Each depth interval represents a three-dimensional “slice” of the basin. Summing these slices produces cumulative water volume as a function of depth.

This approach is well suited for irregular basin geometries and discrete survey data and provides stable, repeatable results when applied at sufficiently fine depth resolution.

Interpreting the Hypsographic Outputs

Hypsographic Chart

BioBase generates a hypsographic chart that visualizes the relationship between depth, area, and cumulative volume (Figure 3). This chart allows users to quickly assess where volume is concentrated within the basin.

Example: Quantifying Fish Habitat Volume of An Endangered Cold Water fish

Cisco (Coregonus artedi) is an endangered cold water fish in Indiana. These species require cold, well-oxygenated water. This habitat is disappearing across the range of cisco due to effects of nutrient pollution and climate change. In a previous blog, we showcased how our fish layer, EcoFish™ could help fisheries investigators locate and monitor some of the few remaining populations of cisco in the state. The hypsographic feature coupled with a Temp-Dissolved Oxygen profile provides additional powerful information about the precise habitat volume available to cisco during the most stressful time of year. Specifically, calculating total fish habitat volume available for this snapshot in time. With continued Temp-DO monitoring, the actual 3-dimensional habitat volume can also be monitored and tracked over time.

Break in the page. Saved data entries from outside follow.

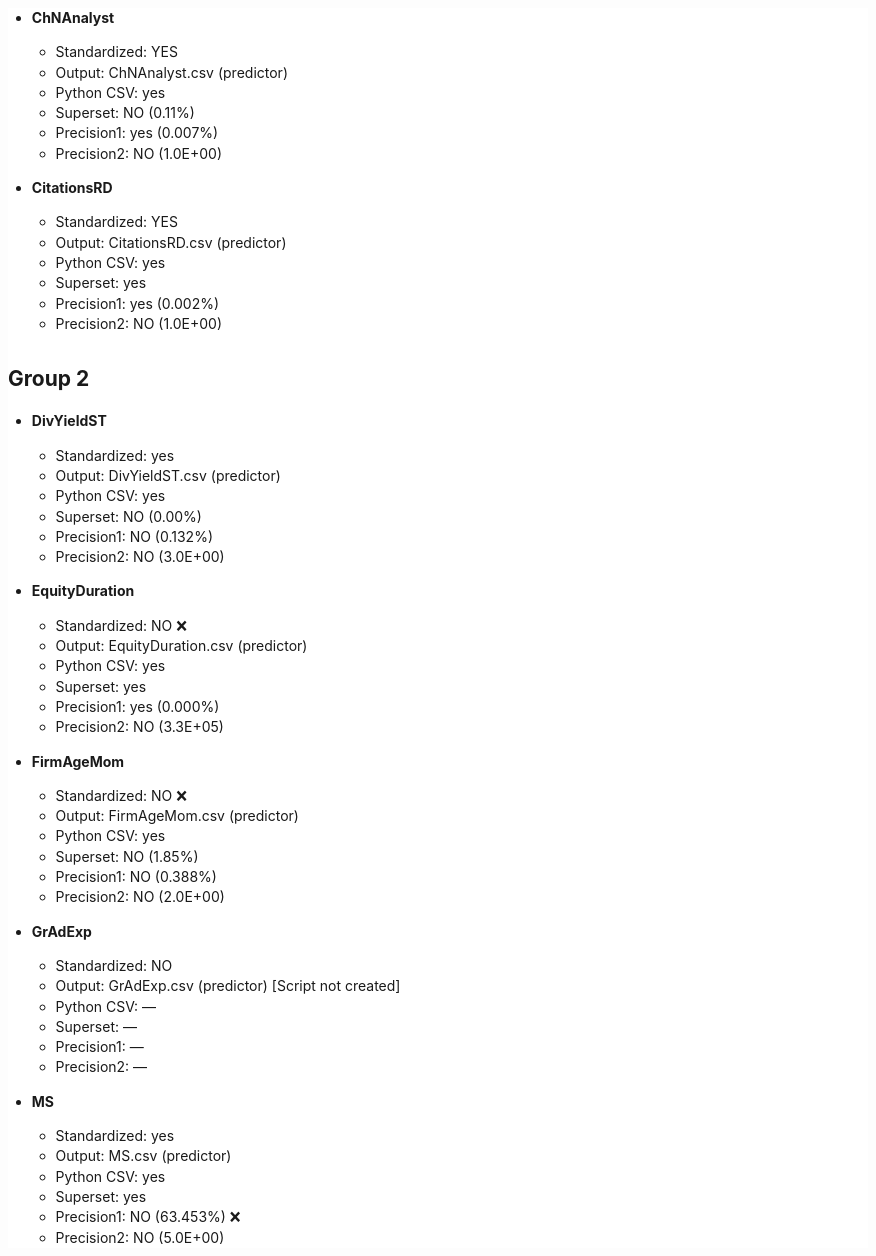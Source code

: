 - **ChNAnalyst**  
  - Standardized: YES  
  - Output: ChNAnalyst.csv (predictor)
  - Python CSV: yes  
  - Superset: NO (0.11%)  
  - Precision1: yes (0.007%)  
  - Precision2: NO (1.0E+00)  

- **CitationsRD**  
  - Standardized: YES  
  - Output: CitationsRD.csv (predictor)
  - Python CSV: yes  
  - Superset: yes  
  - Precision1: yes (0.002%)  
  - Precision2: NO (1.0E+00)  

## Group 2
- **DivYieldST**  
  - Standardized: yes  
  - Output: DivYieldST.csv (predictor)
  - Python CSV: yes  
  - Superset: NO (0.00%)  
  - Precision1: NO (0.132%)  
  - Precision2: NO (3.0E+00)  

- **EquityDuration**  
  - Standardized: NO ❌ 
  - Output: EquityDuration.csv (predictor)
  - Python CSV: yes  
  - Superset: yes  
  - Precision1: yes (0.000%)  
  - Precision2: NO (3.3E+05)  

- **FirmAgeMom**  
  - Standardized: NO ❌ 
  - Output: FirmAgeMom.csv (predictor)
  - Python CSV: yes  
  - Superset: NO (1.85%)  
  - Precision1: NO (0.388%)  
  - Precision2: NO (2.0E+00)  

- **GrAdExp**  
  - Standardized: NO  
  - Output: GrAdExp.csv (predictor) [Script not created]
  - Python CSV: —  
  - Superset: —  
  - Precision1: —  
  - Precision2: —  

- **MS**  
  - Standardized: yes  
  - Output: MS.csv (predictor)
  - Python CSV: yes  
  - Superset: yes  
  - Precision1: NO (63.453%) ❌ 
  - Precision2: NO (5.0E+00)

Limitations and Considerations

While BioBase’s hypsographic volume analysis provides a robust and repeatable method for estimating water volume, users should consider the following limitations.

Survey Coverage

Hypsographic calculations assume that the entire waterbody or area of interest is fully covered by survey data. Areas that are not surveyed are not represented in the bathymetric surface and therefore do not contribute to calculated area or volume.

Incomplete coverage may result in:

• • Underestimated total volume

  • Distorted hypsographic curves

  • Incomplete cumulative summaries

For best results, surveys should include complete shoreline-to-shoreline coverage and capture the full depth range of the basin.

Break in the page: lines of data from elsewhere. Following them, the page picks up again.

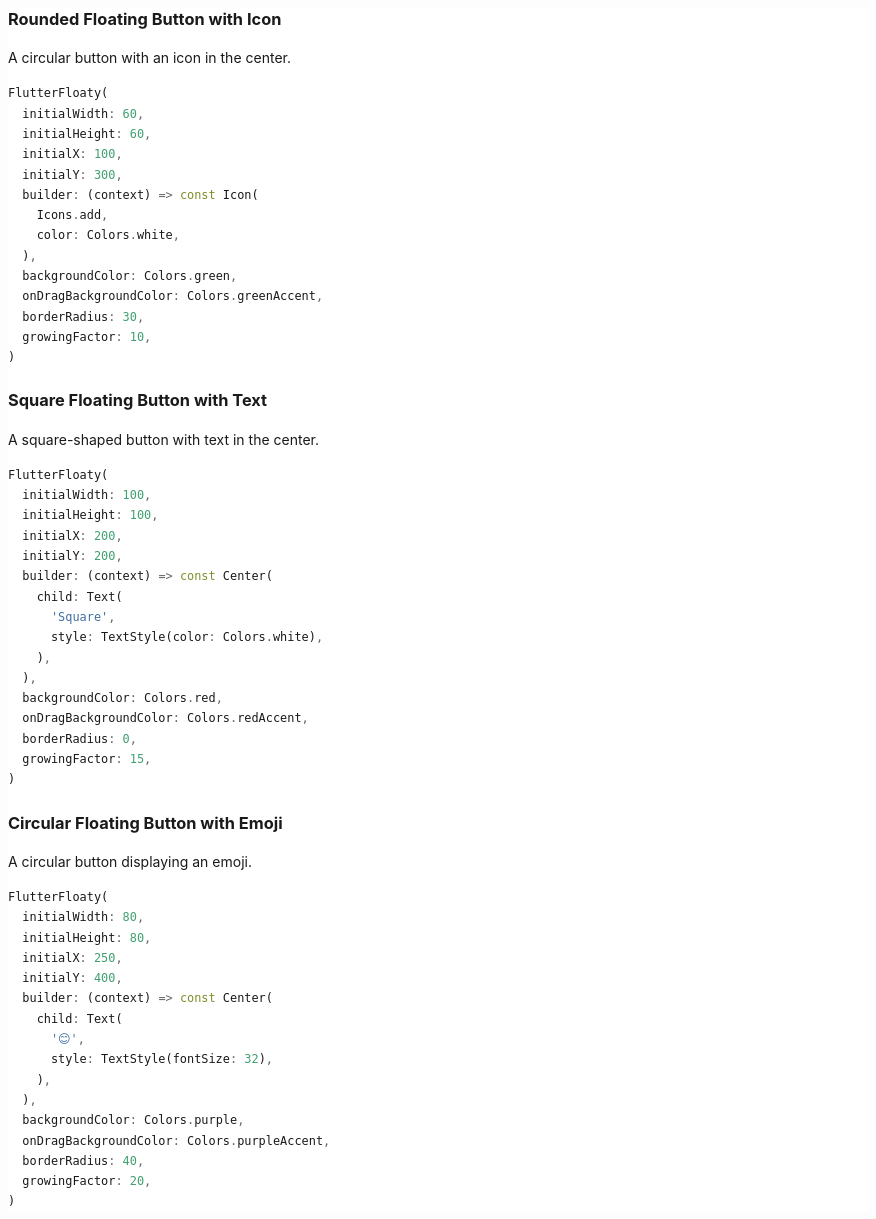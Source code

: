 ### Rounded Floating Button with Icon

A circular button with an icon in the center.

```dart
FlutterFloaty(
  initialWidth: 60,
  initialHeight: 60,
  initialX: 100,
  initialY: 300,
  builder: (context) => const Icon(
    Icons.add,
    color: Colors.white,
  ),
  backgroundColor: Colors.green,
  onDragBackgroundColor: Colors.greenAccent,
  borderRadius: 30,
  growingFactor: 10,
)
```

### Square Floating Button with Text

A square-shaped button with text in the center.

```dart
FlutterFloaty(
  initialWidth: 100,
  initialHeight: 100,
  initialX: 200,
  initialY: 200,
  builder: (context) => const Center(
    child: Text(
      'Square',
      style: TextStyle(color: Colors.white),
    ),
  ),
  backgroundColor: Colors.red,
  onDragBackgroundColor: Colors.redAccent,
  borderRadius: 0,
  growingFactor: 15,
)
```

### Circular Floating Button with Emoji

A circular button displaying an emoji.

```dart
FlutterFloaty(
  initialWidth: 80,
  initialHeight: 80,
  initialX: 250,
  initialY: 400,
  builder: (context) => const Center(
    child: Text(
      '😊',
      style: TextStyle(fontSize: 32),
    ),
  ),
  backgroundColor: Colors.purple,
  onDragBackgroundColor: Colors.purpleAccent,
  borderRadius: 40,
  growingFactor: 20,
)
```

Vegetation and Bottom Obstruction

Water volume estimates depend on accurate detection of the true bottom surface. In areas with extremely dense aquatic vegetation, depth measurements may reflect the vegetation canopy rather than the underlying bottom.

In these conditions:

• • Depth values may be biased shallow

  • Areas at deeper intervals may be underrepresented

  • Volume estimates may be underestimated

Users should apply caution when interpreting results in heavily vegetated systems and consider survey timing or supplemental methods where vegetation obscures bottom detection. For example, conducting bathymetric surveys in early spring before peak vegetation growth. Or carefully reviewing the bottom tracking in dense vegetation and correcting depths accordingly.

Fit-for-Purpose Water Volume Mapping

BioBase is purpose-built for waterbody mapping and analysis, making it particularly well suited for water volume assessments.

Independent evaluations have demonstrated that alternative sonar-based mapping platforms can deliver accurate results at significantly lower cost than traditional, commercial survey approaches. BioBase builds on this foundation by adding hypsographic analysis to its suite of automated variables.

Conclusion

Hypsographic analysis transforms bathymetric maps from visual products into quantitative tools. By automatically generating depth-resolved area and volume summaries for every mapped waterbody, BioBase provides users with immediate insight into how much water is stored throughout a basin. Anyone can now do this with their off-the-shelf depthfinder. Consumer technology like Lowrance and BioBase has now automated this part of the equation of lake and reservoir management. Lake and reservoir management is difficult enough with enumerable unknowns. Not knowing anything about depth and water volume will only compound problems. Let BioBase take care of the mapping and you, as a manager can focus on management and conservation.